Forum Moderators: open
This was just a rumor/theory though.
I did some updates to a site I work on yesterday and voted for the pages, still not in the index and no fresh tags...So I believe this rumor to be false.
WBF
I had the same experience. An unfinished site with no inbound links, which I visited with the toolbar on, had a few pages that were indexed after the last deep crawl.
referral statistics pages. perhaps your site has outgoing links, you click one to test it. Many sites keep their stats page in a place where they can be crawled. The log is crawled by google, which then follows the "backlink" to your site.
If you don't want your pages indexed, put up a robots.txt file in the web root directory of your site with
User-agent: *
Disallow: /
When you're ready to go live, remove the robots.txt file, or better yet, change it to
User-agent: *
Disallow:
However, even with a Disallow: / directive in robots.txt, if Googlebot finds a link to a page, it may list the page by URL in the search results.
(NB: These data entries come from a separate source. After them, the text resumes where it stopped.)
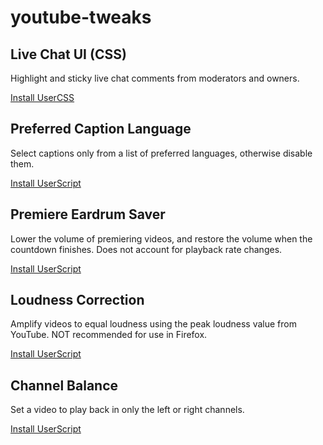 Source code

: # youtube-tweaks

## Live Chat UI (CSS)
Highlight and sticky live chat comments from moderators and owners.

[Install UserCSS](https://raw.githubusercontent.com/nattofriends/youtube-tweaks/master/yt-live-chat-css.user.css)

## Preferred Caption Language
Select captions only from a list of preferred languages, otherwise disable them.

[Install UserScript](https://raw.githubusercontent.com/nattofriends/youtube-tweaks/master/yt-preferred-caption-language.user.js)

## Premiere Eardrum Saver
Lower the volume of premiering videos, and restore the volume when the countdown finishes. Does not account for playback rate changes.

[Install UserScript](https://raw.githubusercontent.com/nattofriends/youtube-tweaks/master/yt-premiere-eardrum-saver.user.js)

## Loudness Correction
Amplify videos to equal loudness using the peak loudness value from YouTube. NOT recommended for use in Firefox.

[Install UserScript](https://raw.githubusercontent.com/nattofriends/youtube-tweaks/master/yt-loudness-correction.user.js)

## Channel Balance
Set a video to play back in only the left or right channels.

[Install UserScript](https://raw.githubusercontent.com/nattofriends/youtube-tweaks/master/yt-channel-balance.user.js)
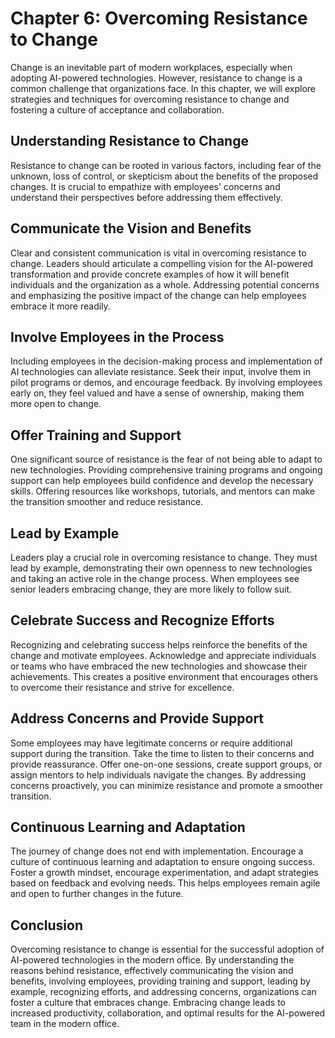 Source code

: Chapter 6: Overcoming Resistance to Change
==========================================

Change is an inevitable part of modern workplaces, especially when adopting AI-powered technologies. However, resistance to change is a common challenge that organizations face. In this chapter, we will explore strategies and techniques for overcoming resistance to change and fostering a culture of acceptance and collaboration.

Understanding Resistance to Change
----------------------------------

Resistance to change can be rooted in various factors, including fear of the unknown, loss of control, or skepticism about the benefits of the proposed changes. It is crucial to empathize with employees' concerns and understand their perspectives before addressing them effectively.

Communicate the Vision and Benefits
-----------------------------------

Clear and consistent communication is vital in overcoming resistance to change. Leaders should articulate a compelling vision for the AI-powered transformation and provide concrete examples of how it will benefit individuals and the organization as a whole. Addressing potential concerns and emphasizing the positive impact of the change can help employees embrace it more readily.

Involve Employees in the Process
--------------------------------

Including employees in the decision-making process and implementation of AI technologies can alleviate resistance. Seek their input, involve them in pilot programs or demos, and encourage feedback. By involving employees early on, they feel valued and have a sense of ownership, making them more open to change.

Offer Training and Support
--------------------------

One significant source of resistance is the fear of not being able to adapt to new technologies. Providing comprehensive training programs and ongoing support can help employees build confidence and develop the necessary skills. Offering resources like workshops, tutorials, and mentors can make the transition smoother and reduce resistance.

Lead by Example
---------------

Leaders play a crucial role in overcoming resistance to change. They must lead by example, demonstrating their own openness to new technologies and taking an active role in the change process. When employees see senior leaders embracing change, they are more likely to follow suit.

Celebrate Success and Recognize Efforts
---------------------------------------

Recognizing and celebrating success helps reinforce the benefits of the change and motivate employees. Acknowledge and appreciate individuals or teams who have embraced the new technologies and showcase their achievements. This creates a positive environment that encourages others to overcome their resistance and strive for excellence.

Address Concerns and Provide Support
------------------------------------

Some employees may have legitimate concerns or require additional support during the transition. Take the time to listen to their concerns and provide reassurance. Offer one-on-one sessions, create support groups, or assign mentors to help individuals navigate the changes. By addressing concerns proactively, you can minimize resistance and promote a smoother transition.

Continuous Learning and Adaptation
----------------------------------

The journey of change does not end with implementation. Encourage a culture of continuous learning and adaptation to ensure ongoing success. Foster a growth mindset, encourage experimentation, and adapt strategies based on feedback and evolving needs. This helps employees remain agile and open to further changes in the future.

Conclusion
----------

Overcoming resistance to change is essential for the successful adoption of AI-powered technologies in the modern office. By understanding the reasons behind resistance, effectively communicating the vision and benefits, involving employees, providing training and support, leading by example, recognizing efforts, and addressing concerns, organizations can foster a culture that embraces change. Embracing change leads to increased productivity, collaboration, and optimal results for the AI-powered team in the modern office.
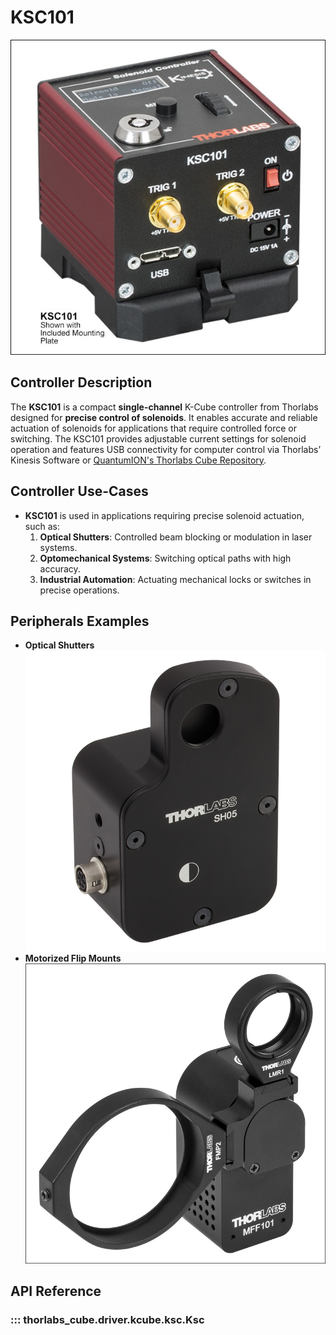 # **KSC101**

![An image of a KSC101 K-Cube Solenoid Controller](images/ksc101.jpg)

## Controller Description
The **KSC101** is a compact **single-channel** K-Cube controller from Thorlabs designed for **precise control of solenoids**. It enables accurate and reliable actuation of solenoids for applications that require controlled force or switching. The KSC101 provides adjustable current settings for solenoid operation and features USB connectivity for computer control via Thorlabs’ Kinesis Software or [QuantumION's Thorlabs Cube Repository](https://github.com/quantumion/thorlabs_cube).

## Controller Use-Cases
* **KSC101** is used in applications requiring precise solenoid actuation, such as:
	1.	**Optical Shutters**: Controlled beam blocking or modulation in laser systems.
	2.	**Optomechanical Systems**: Switching optical paths with high accuracy.
	3.	**Industrial Automation**: Actuating mechanical locks or switches in precise operations.

## Peripherals Examples
* **Optical Shutters**
![An image of a Thorlabs SH05 Optical Shutter](images/opticalShutter.jpg)
* **Motorized Flip Mounts**
![An image of a Thorlabs SOL02 Solenoid Actuator](images/motorizedFlipMounts.jpg)

## **API Reference**
### ::: thorlabs_cube.driver.kcube.ksc.Ksc
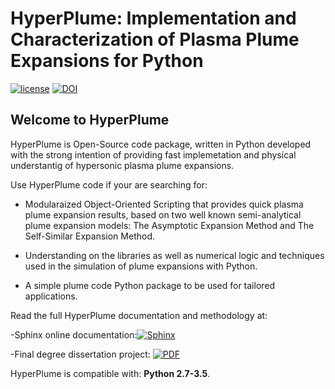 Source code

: # HyperPlume: Implementation and Characterization of Plasma Plume Expansions for Python

[![license](https://img.shields.io/github/license/mashape/apistatus.svg?maxAge=2592000)](https://github.com/Pabsm94/HyperPlume/blob/master/LICENSE) [![DOI](https://zenodo.org/badge/DOI/10.5281/zenodo.805730.svg)](https://doi.org/10.5281/zenodo.805730)

## Welcome to HyperPlume

HyperPlume is Open-Source code package, written in Python developed with the strong intention of providing fast implemetation and physical 
understantig of hypersonic plasma plume expansions.

Use HyperPlume code if your are searching for:

- Modularaized Object-Oriented Scripting that provides quick plasma plume expansion results, based on two well known
semi-analytical plume expansion models:  The Asymptotic Expansion Method and The Self-Similar Expansion Method.

- Understanding on the libraries as well as numerical logic and techniques used in the simulation of plume expansions with Python.

- A simple plume code Python package to be used for tailored applications.

Read the full HyperPlume documentation and methodology at: 

-Sphinx online documentation:[![Sphinx](https://img.shields.io/badge/Sphinx-HyperPlume-blue.svg)](https://github.com/Pabsm94/HyperPlume/blob/master/doc/HyperPlume.html) 

-Final degree dissertation project: [![PDF](https://img.shields.io/badge/PDF-HyperPlume-blue.svg)](https://github.com/Pabsm94/HyperPlume/blob/master/doc/TFG.pdf)

HyperPlume is compatible with: __Python 2.7-3.5__.
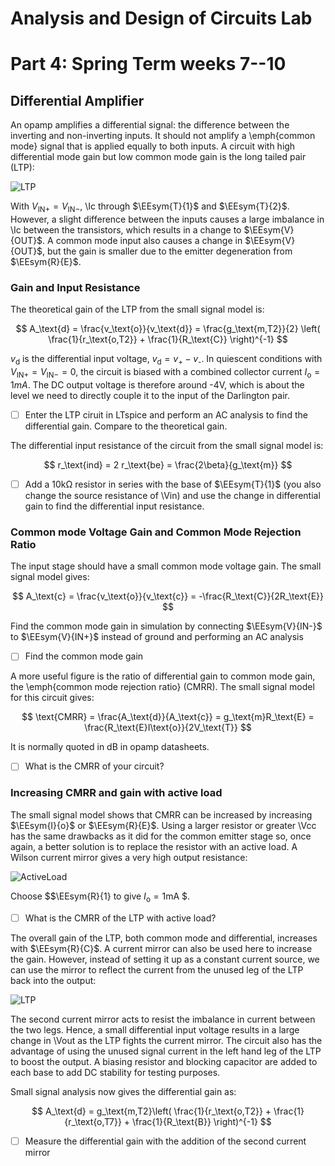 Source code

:# Analysis and Design of Circuits Lab
# Part 4: Spring Term weeks 7--10

## Differential Amplifier

An opamp amplifies a differential signal: the difference between the inverting and non-inverting inputs. It should not amplify a \emph{common mode} signal that is applied equally to both inputs. A circuit with high differential mode gain but low common mode gain is the long tailed pair (LTP):

![LTP](graphics/ltp.png)
        
With 
$V_{\text{IN}+} = V_{\text{IN}-}$, \Ic through $\EEsym{T}{1}$ and $\EEsym{T}{2}$. However, a slight difference between the inputs causes a large imbalance in \Ic between the transistors, which results in a change to $\EEsym{V}{OUT}$. A common mode input also causes a change in $\EEsym{V}{OUT}$, but the gain is smaller due to the emitter degeneration from $\EEsym{R}{E}$.

### Gain and Input Resistance

The theoretical gain of the LTP from the small signal model is:

$$ A_\text{d} = \frac{v_\text{o}}{v_\text{d}} = \frac{g_\text{m,T2}}{2} \left( \frac{1}{r_\text{o,T2}} + \frac{1}{R_\text{C}}  \right)^{-1} $$
            
$v_\text{d}$ is the differential input voltage, $v_\text{d}=v_\text{+}-v_\text{-}$. In quiescent conditions with $V_{\text{IN}+} = V_{\text{IN}-}=0$, the circuit is biased with a combined collector current $I_\text{o}=1mA$. The DC output voltage is therefore around -4V, which is about the level we need to directly couple it to the input of the Darlington pair.
            
- [ ] Enter the LTP ciruit in LTspice and perform an AC analysis to find the differential gain. Compare to the theoretical gain.
            
The differential input resistance of the circuit from the small signal model is:

$$ r_\text{ind} = 2 r_\text{be} = \frac{2\beta}{g_\text{m}} $$
            
          
- [ ] Add a 10kΩ resistor in series with the base of $\EEsym{T}{1}$ (you also change the source resistance of \Vin) and use the change in differential gain to find the differential input resistance.
            
### Common mode Voltage Gain and Common Mode Rejection Ratio
The input stage should have a small common mode voltage gain. The small signal model gives:

$$ A_\text{c} = \frac{v_\text{o}}{v_\text{c}} = -\frac{R_\text{C}}{2R_\text{E}} $$

            
 Find the common mode gain in simulation by connecting $\EEsym{V}{IN-}$ to $\EEsym{V}{IN+}$ instead of ground and performing an AC analysis
            
         
- [ ] Find the common mode gain
            
A more useful figure is the ratio of differential gain to common mode gain, the \emph{common mode rejection ratio} (CMRR). The small signal model for this circuit gives:
            

$$ \text{CMRR} = \frac{A_\text{d}}{A_\text{c}} = g_\text{m}R_\text{E} = \frac{R_\text{E}I\text{o}}{2V_\text{T}} $$

It is normally quoted in dB in opamp datasheets.
            
- [ ] What is the CMRR of your circuit?
            
   
 ### Increasing CMRR and gain with active load    
            
The small signal model shows that CMRR can be increased by increasing $\EEsym{I}{o}$ or $\EEsym{R}{E}$. Using a larger resistor or greater \Vcc has the same drawbacks as it did for the common emitter stage so, once again, a better solution is to replace the resistor with an active load. A Wilson current mirror gives a very high output resistance:

![ActiveLoad](graphics/ltpActiveLoad.png)
            
Choose $$\EEsym{R}{1} to give $I_\text{o} = 1$mA $.
            
- [ ] What is the CMRR of the LTP with active load?
            
The overall gain of the LTP, both common mode and differential, increases with $\EEsym{R}{C}$. A current mirror can also be used here to increase the gain. However, instead of setting it up as a constant current source, we can use the mirror to reflect the current from the unused leg of the LTP back into the output:

![LTP](graphics/ltpFull.png)
                
            
The second current mirror acts to resist the imbalance in current between the two legs. Hence, a small differential input voltage results in a large change in \Vout as the LTP fights the current mirror. The circuit also has the advantage of using the unused signal current in the left hand leg of the LTP to boost the output. A biasing resistor and blocking capacitor are added to each base to add DC stability for testing purposes.
            
Small signal analysis now gives the differential gain as:
            
$$ A_\text{d} = g_\text{m,T2}\left( \frac{1}{r_\text{o,T2}} + \frac{1}{r_\text{o,T7}} + \frac{1}{R_\text{B}}  \right)^{-1} $$
            
- [ ] Measure the differential gain with the addition of the second current mirror
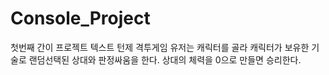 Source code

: # Console_Project
 첫번째 간이 프로젝트
텍스트 턴제 격투게임
유저는 캐릭터를 골라 캐릭터가 보유한 기술로 랜덤선택된 상대와 판정싸움을 한다.
상대의 체력을 0으로 만들면 승리한다. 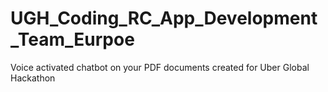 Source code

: # UGH_Coding_RC_App_Development_Team_Eurpoe
Voice activated chatbot on your PDF documents created for Uber Global Hackathon
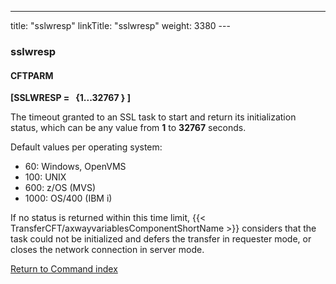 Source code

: ---
title: "sslwresp"
linkTitle: "sslwresp"
weight: 3380
--- <span id="sslwresp"></span>

### sslwresp

#### CFTPARM

****[SSLWRESP =   {1...32767
} ]****

The timeout granted to an SSL task to start and return
its initialization status, which can be any
value from ****1**** to ****32767**** seconds.

Default values per operating system:

- 60: Windows, OpenVMS
- 100: UNIX
- 600: z/OS (MVS)
- 1000: OS/400 (IBM i)

If no status is returned within this time limit, {{< TransferCFT/axwayvariablesComponentShortName  >}} considers
that the task could not be initialized and defers the transfer in requester
mode, or closes the network connection in server mode.

[Return to Command index](../../)
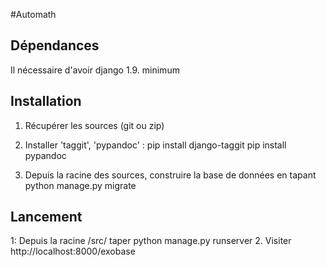 #Automath

## Dépendances

Il nécessaire d'avoir django 1.9. minimum

## Installation

1. Récupérer les sources (git ou zip)
2. Installer 'taggit', 'pypandoc' :
  pip install django-taggit
  pip install pypandoc
  
3. Depuis la racine des sources, construire la base de données en tapant
  python manage.py migrate

## Lancement

1: Depuis la racine /src/ taper
  python manage.py runserver
2. Visiter http://localhost:8000/exobase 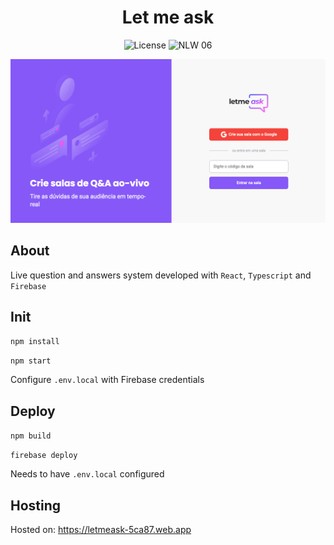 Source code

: <h1 align="center">
  Let me ask
</h1>

<p align="center">
  <img alt="License" src="https://img.shields.io/static/v1?label=license&message=MIT&color=8257E5&labelColor=000000">

 <img src="https://img.shields.io/static/v1?label=NLW&message=06&color=8257E5&labelColor=000000" alt="NLW 06" />
</p>

<p align="center">
  <img src=".github/print.png" alt="Letmeask" />
</p>

## About

Live question and answers system developed with `React`, `Typescript` and `Firebase`

## Init

`npm install`

`npm start`

Configure `.env.local` with Firebase credentials

## Deploy

`npm build`

`firebase deploy`

Needs to have `.env.local` configured

## Hosting

Hosted on: https://letmeask-5ca87.web.app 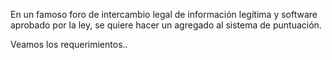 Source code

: En un famoso foro de intercambio legal de información legítima y software aprobado por la ley, se quiere hacer un agregado al sistema de puntuación.

Veamos los requerimientos.. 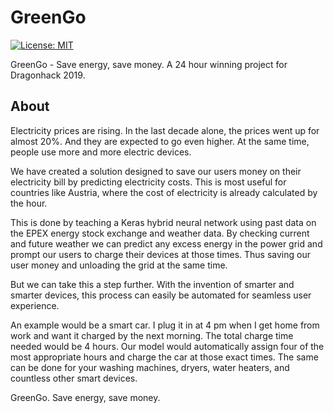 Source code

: # GreenGo

[![License: MIT](https://img.shields.io/badge/License-MIT-yellow.svg)](https://opensource.org/licenses/MIT)

GreenGo - Save energy, save money. 
A 24 hour winning project for Dragonhack 2019.

## About

Electricity prices are rising. In the last decade alone, the prices went up for almost 20%. And they are expected to go even higher. At the same time, people use more and more electric devices.

We have created a solution designed to save our users money on their electricity bill by predicting electricity costs.
This is most useful for countries like Austria, where the cost of electricity is already calculated by the hour.

This is done by teaching a Keras hybrid neural network using past data on the EPEX energy stock exchange and weather data.
By checking current and future weather we can predict any excess energy in the power grid and prompt our users to charge their devices at those times. Thus saving our user money and unloading the grid at the same time.

But we can take this a step further. With the invention of smarter and smarter devices, this process can easily be automated for seamless user experience.

An example would be a smart car. I plug it in at 4 pm when I get home from work and want it charged by the next morning. The total charge time needed would be 4 hours. Our model would automatically assign four of the most appropriate hours and charge the car at those exact times.
The same can be done for your washing machines, dryers, water heaters, and countless other smart devices.

GreenGo. Save energy, save money.
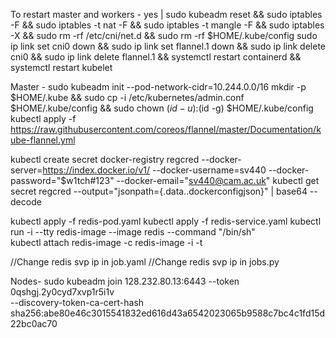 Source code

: To restart master and workers -
yes | sudo kubeadm reset && sudo iptables -F && sudo iptables -t nat -F && sudo iptables -t mangle -F && sudo iptables -X && sudo rm -rf /etc/cni/net.d && sudo rm -rf $HOME/.kube/config
sudo ip link set cni0 down && sudo ip link set flannel.1 down && sudo ip link delete cni0 && sudo ip link delete flannel.1 && systemctl restart containerd && systemctl restart kubelet

Master -
sudo kubeadm init --pod-network-cidr=10.244.0.0/16
mkdir -p $HOME/.kube &&  sudo cp -i /etc/kubernetes/admin.conf $HOME/.kube/config &&   sudo chown $(id -u):$(id -g) $HOME/.kube/config
kubectl apply -f https://raw.githubusercontent.com/coreos/flannel/master/Documentation/kube-flannel.yml

kubectl create secret docker-registry regcred --docker-server=https://index.docker.io/v1/ --docker-username=sv440 --docker-password="\$w1tch#123" --docker-email="sv440@cam.ac.uk"
kubectl get secret regcred --output="jsonpath={.data.\.dockerconfigjson}" | base64 --decode

kubectl apply -f redis-pod.yaml
kubectl apply -f redis-service.yaml
kubectl run -i --tty redis-image --image redis --command "/bin/sh"	
kubectl attach redis-image -c redis-image -i -t


//Change redis svp ip in job.yaml
//Change redis svp ip in jobs.py

Nodes-
sudo kubeadm join 128.232.80.13:6443 --token 0qshgj.2y0cyd7xvp1r5i1v \
        --discovery-token-ca-cert-hash sha256:abe80e46c3015541832ed616d43a6542023065b9588c7bc4c1fd15d22bc0ac70
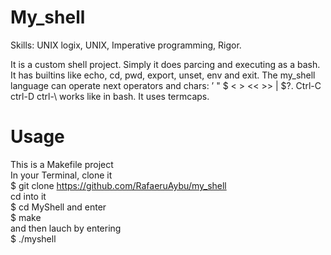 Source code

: # My_shell

Skills:
  UNIX logix, UNIX, Imperative programming, Rigor.

It is a custom shell project. Simply it does parcing and executing as a bash. It has builtins like echo, cd, pwd, export, unset, env and exit. The my_shell language can operate next operators and chars: ’ " $ < > << >> | $?. Ctrl-C ctrl-D ctrl-\ works like in bash. It uses termcaps.
# Usage
This is a Makefile project\
In your Terminal, clone it\
$ git clone https://github.com/RafaeruAybu/my_shell \
cd into it\
$ cd MyShell and enter\
$ make\
and then lauch by entering\
$ ./myshell
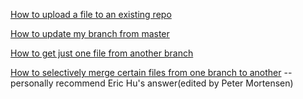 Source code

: [How to upload a file to an existing repo](https://docs.github.com/en/github/managing-files-in-a-repository/adding-a-file-to-a-repository-using-the-command-line)  
  
[How to update my branch from master](https://intellipaat.com/community/11548/update-git-branches-from-master-git-update-branch-from-master)  
  
[How to get just one file from another branch](https://stackoverflow.com/questions/2364147/how-to-get-just-one-file-from-another-branch)  
  
[How to selectively merge certain files from one branch to another](https://stackoverflow.com/questions/449541/how-can-i-selectively-merge-or-pick-changes-from-another-branch-in-git) -- personally recommend Eric Hu's answer(edited by Peter Mortensen)
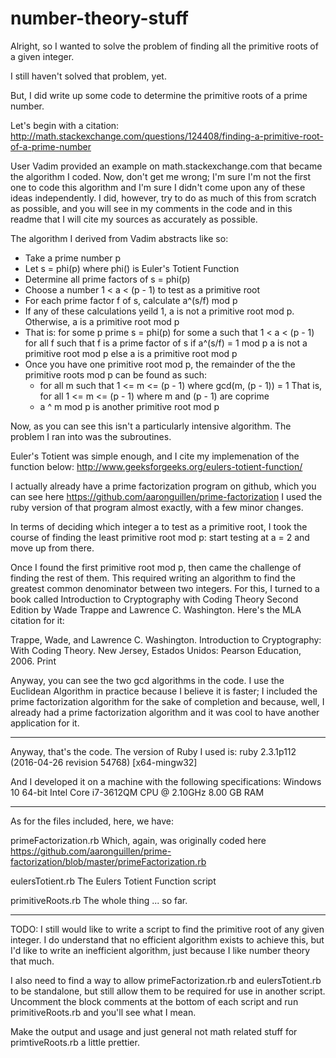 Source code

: # number-theory-stuff

Alright, so I wanted to solve the problem of finding all the primitive roots of a given integer.

I still haven't solved that problem, yet.

But, I did write up some code to determine the primitive roots of a prime number.

Let's begin with a citation:
http://math.stackexchange.com/questions/124408/finding-a-primitive-root-of-a-prime-number

User Vadim provided an example on math.stackexchange.com that became the algorithm I coded. Now, don't get me wrong; I'm sure I'm not the first one to code this algorithm and I'm sure I didn't come upon any of these ideas independently. I did, however, try to do as much of this from scratch as possible, and you will see in my comments in the code and in this readme that I will cite my sources as accurately as possible.

The algorithm I derived from Vadim abstracts like so:
- Take a prime number p
- Let s = phi(p) where phi() is Euler's Totient Function
- Determine all prime factors of s = phi(p)
- Choose a number 1 < a < (p - 1) to test as a primitive root
- For each prime factor f of s, calculate a^(s/f) mod p
- If any of these calculations yeild 1, a is not a primitive root mod p. Otherwise, a is a primitive root mod p
- That is:
    for some p prime
    s = phi(p)
    for some a such that 1 < a < (p - 1)
    for all f such that f is a prime factor of s
    if a^(s/f) = 1 mod p
      a is not a primitive root mod p
    else
      a is a primitive root mod p
- Once you have one primitive root mod p, the remainder of the the primitive roots mod p can be found as such:
  - for all m such that 1 <= m <= (p - 1) where gcd(m, (p - 1)) = 1
    That is, for all 1 <= m <= (p - 1) where m and (p - 1) are coprime
  - a ^ m mod p is another primitive root mod p

Now, as you can see this isn't a particularly intensive algorithm. The problem I ran into was the subroutines.

Euler's Totient was simple enough, and I cite my implemenation of the function below:
http://www.geeksforgeeks.org/eulers-totient-function/

I actually already have a prime factorization program on github, which you can see here https://github.com/aaronguillen/prime-factorization
I used the ruby version of that program almost exactly, with a few minor changes.

In terms of deciding which integer a to test as a primitive root, I took the course of finding the least primitive root mod p: start testing at a = 2 and move up from there.

Once I found the first primitive root mod p, then came the challenge of finding the rest of them. This required writing an algorithm to find the greatest common denominator between two integers. For this, I turned to a book called Introduction to Cryptography with Coding Theory Second Edition by Wade Trappe and Lawrence C. Washington. Here's the MLA citation for it:

Trappe, Wade, and Lawrence C. Washington. Introduction to Cryptography: With Coding Theory. New Jersey, Estados Unidos: Pearson Education, 2006. Print

Anyway, you can see the two gcd algorithms in the code. I use the Euclidean Algorithm in practice because I believe it is faster; I included the prime factorization algorithm for the sake of completion and because, well, I already had a prime factorization algorithm and it was cool to have another application for it.

--------------------------------

Anyway, that's the code. The version of Ruby I used is:
ruby 2.3.1p112 (2016-04-26 revision 54768) [x64-mingw32]

And I developed it on a machine with the following specifications:
Windows 10 64-bit
Intel Core i7-3612QM CPU @ 2.10GHz
8.00 GB RAM

--------------------------------

As for the files included, here, we have:

primeFactorization.rb
Which, again, was originally coded here https://github.com/aaronguillen/prime-factorization/blob/master/primeFactorization.rb

eulersTotient.rb
The Eulers Totient Function script

primitiveRoots.rb
The whole thing ... so far.

---------------------------------

TODO:
I still would like to write a script to find the primitive root of any given integer. I do understand that no efficient algorithm exists to achieve this, but I'd like to write an inefficient algorithm, just because I like number theory that much.

I also need to find a way to allow primeFactorization.rb and eulersTotient.rb to be standalone, but still allow them to be required for use in another script. Uncomment the block comments at the bottom of each script and run primitiveRoots.rb and you'll see what I mean.

Make the output and usage and just general not math related stuff for primtiveRoots.rb a little prettier.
No title, no description, just the URL. The page won't come up for any keyword searches, but it will come up in the "More results from <yourdomain>" listing.
If you want to stop that, you can do one of two things:
1) Put a <meta name="robots" content="noindex,nofollow"> tag on each page you don't want indexed or followed (You can also put a variant of that tag up for the various index/follow combinations).
2) Where that would be unwieldy - say for a large site under development - a relatively simple solution is to make a special page for robots, and put the <meta name="robots" content="noindex,nofollow"> tag on it. Then transparently redirect all robot requests for all pages on your site to that special robots page. When you're ready to go live, remove the redirect, and remove the special robots page. Note for the suspicious: Yes, this is cloaking, but there is no intent to deceive visitors - since there shouldn't be any visitore yet!
The meta robots tag approach is required to tell Google and Ask Jeeves/Teoma "don't mention this page at all." In my experience, most other 'bots will treat a robots.txt Disallow as a "don't mention it at all" directive, but Google and AJ/Teoma intepret the Standard for Robots Exclusion literally; As directed, they don't fetch the page, but if they find a link to it, the URL of the page will be listed in their results. There are good and bad points to either approach. But like it or not, that's how it works.
The specification: A standard for Robot Exclusion [robotstxt.org].
Validate your robots.txt file here [searchengineworld.com].
HTH,
Jim